CHP’nin Sayın Genel Başkanının bu son açıklamaları, aşağıdaki hususları kamuoyuyla paylaşmayı zorunlu kılmıştır:
Yüzde “60’lık blok”un gerçekten caiz bir tabir olabilmesi için, ortaya çıktığı varsayılan blokta yer aldığı düşünülen siyasi partilerin fikir ve ilkelerinde, beyannamelerinde, halka verdiği sözlerde en azından asgari müştereklerin olması icabeder.
Çok iyi bilinmektedir ki Türkiye’de hukuk ve demokrasiyi tahrip eden mihrakların başında PKK ve onun siyasi kanadı gelmektedir.
PKK; KCK mahkemelerini hukuk tahribata uğradığı için değil, bilakis baskı ve tasallut altında tuttuğu kitleleri Türkiye Cumhuriyeti Devleti’nin yasalarına uymamaya zorlamak ve onları illegal yollara sevk edip devlet içinde devlet olabilmek için kurmuştur. Üstelik PKK buna, AKP iktidarı yargıyı tekeline almadan ve yasalarla oynayıp dejenere etmeden önce başlamıştır.
Silahların gölgesinde demokrasi işletilemez ve hukukun üstünlüğü sağlanamaz. Madem HDP seçime girmiş ve milyonların oyunu almıştır, eksikleriyle de olsa, öncelikle “Cumhuriyet’in 13 yıllık reklam arası”ndan önceki yasalarına tabi olacağını ilan etmelidir. Türkiye Cumhuriyeti Devleti’nin otoritesini tanımalıdır. Ancak o zaman Türkiye partisi olarak kabul edilmesi mümkün olabilecektir.

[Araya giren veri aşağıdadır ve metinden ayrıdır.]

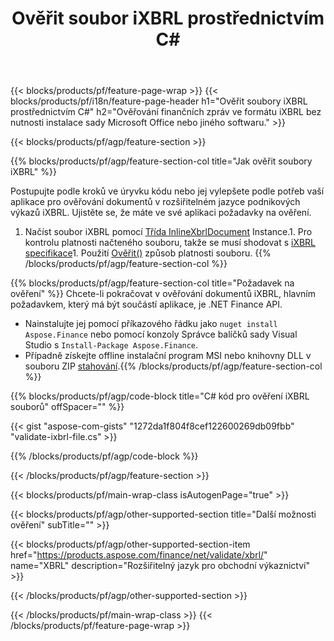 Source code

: ﻿---
title: Ověřit soubor iXBRL prostřednictvím C#
description: Ukázkový kód pro ověření souboru iXBRL. Použijte ukázkový kód API k ověření dávkových souborů iXBRL v aplikacích založených na .NET. 
url: /cs/net/validate/ixbrl/
family: finance
platformtag: net
feature: validate
informat: iXBRL
outformat: 
otherformats: 
---
{{< blocks/products/pf/feature-page-wrap >}}
{{< blocks/products/pf/i18n/feature-page-header h1="Ověřit soubory iXBRL prostřednictvím C#" h2="Ověřování finančních zpráv ve formátu iXBRL bez nutnosti instalace sady Microsoft Office nebo jiného softwaru." >}}

{{< blocks/products/pf/agp/feature-section >}}

{{% blocks/products/pf/agp/feature-section-col title="Jak ověřit soubory iXBRL" %}}

Postupujte podle kroků ve úryvku kódu nebo jej vylepšete podle potřeb vaší aplikace pro ověřování dokumentů v rozšiřitelném jazyce podnikových výkazů iXBRL. Ujistěte se, že máte ve své aplikaci požadavky na ověření.

1. Načíst soubor iXBRL pomocí [Třída InlineXbrlDocument](https://apireference.aspose.com/finance/net/aspose.finance.xbrl.inline/inlinexbrldocument) Instance.1. Pro kontrolu platnosti načteného souboru, takže se musí shodovat s [iXBRL specifikace](http://www.xbrl.org/specification/inlinexbrl-part1/rec-2013-11-18/inlinexbrl-part1-rec-2013-11-18.html)1. Použití [Ověřit()](https://apireference.aspose.com/finance/net/aspose.finance.xbrl.inline/inlinexbrldocument/methods/validate) způsob platnosti souboru.
{{% /blocks/products/pf/agp/feature-section-col %}}

{{% blocks/products/pf/agp/feature-section-col title="Požadavek na ověření" %}}
Chcete-li pokračovat v ověřování dokumentů iXBRL, hlavním požadavkem, který má být součástí aplikace, je .NET Finance API. 
- Nainstalujte jej pomocí příkazového řádku jako ```nuget install Aspose.Finance``` nebo pomocí konzoly Správce balíčků sady Visual Studio s ```Install-Package Aspose.Finance```.
- Případně získejte offline instalační program MSI nebo knihovny DLL v souboru ZIP [stahování](https://downloads.aspose.com/finance/net).{{% /blocks/products/pf/agp/feature-section-col %}}

{{% blocks/products/pf/agp/code-block title="C# kód pro ověření iXBRL souborů" offSpacer="" %}}

{{< gist "aspose-com-gists" "1272da1f804f8cef122600269db09fbb" "validate-ixbrl-file.cs" >}}

{{% /blocks/products/pf/agp/code-block %}}

{{< /blocks/products/pf/agp/feature-section >}}

{{< blocks/products/pf/main-wrap-class isAutogenPage="true" >}}

{{< blocks/products/pf/agp/other-supported-section title="Další možnosti ověření" subTitle="" >}}

{{< blocks/products/pf/agp/other-supported-section-item href="https://products.aspose.com/finance/net/validate/xbrl/" name="XBRL" description="Rozšiřitelný jazyk pro obchodní výkaznictví" >}}

{{< /blocks/products/pf/agp/other-supported-section >}}

{{< /blocks/products/pf/main-wrap-class >}}
{{< /blocks/products/pf/feature-page-wrap >}}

Demokratik hakların tanınması ve hukukun üstünlüğünün sağlanmasındaki eksikliklerin giderilmesi, demokrasiye bütün kurum ve kurallarıyla işlerlik kazandırılması için gereken adımların atılması ancak o sayede mümkün olabilecektir.
Yüzde 13’ün üzerinde oy alıp seksen milletvekili çıkarmak, hiçbir partiye devletimizin yasalarını tanımama ve devlete kafa tutma hakkı vermez.
Hâl böyleyken Sayın Kılıçdaroğlu, MHP’ye HDP destekli bir ortak hükûmet kurma teklifini dillendirirken böyle yasa tanımaz silahlı bir oluşumla hukuk sisteminin taşlarını nasıl yerli yerine oturtacağını, başta 17-25 Aralık Yolsuzlukları olmak üzere bütün hukuksuzlukların üzerine nasıl gidebileceğini kamuoyuna açıklamamıştır.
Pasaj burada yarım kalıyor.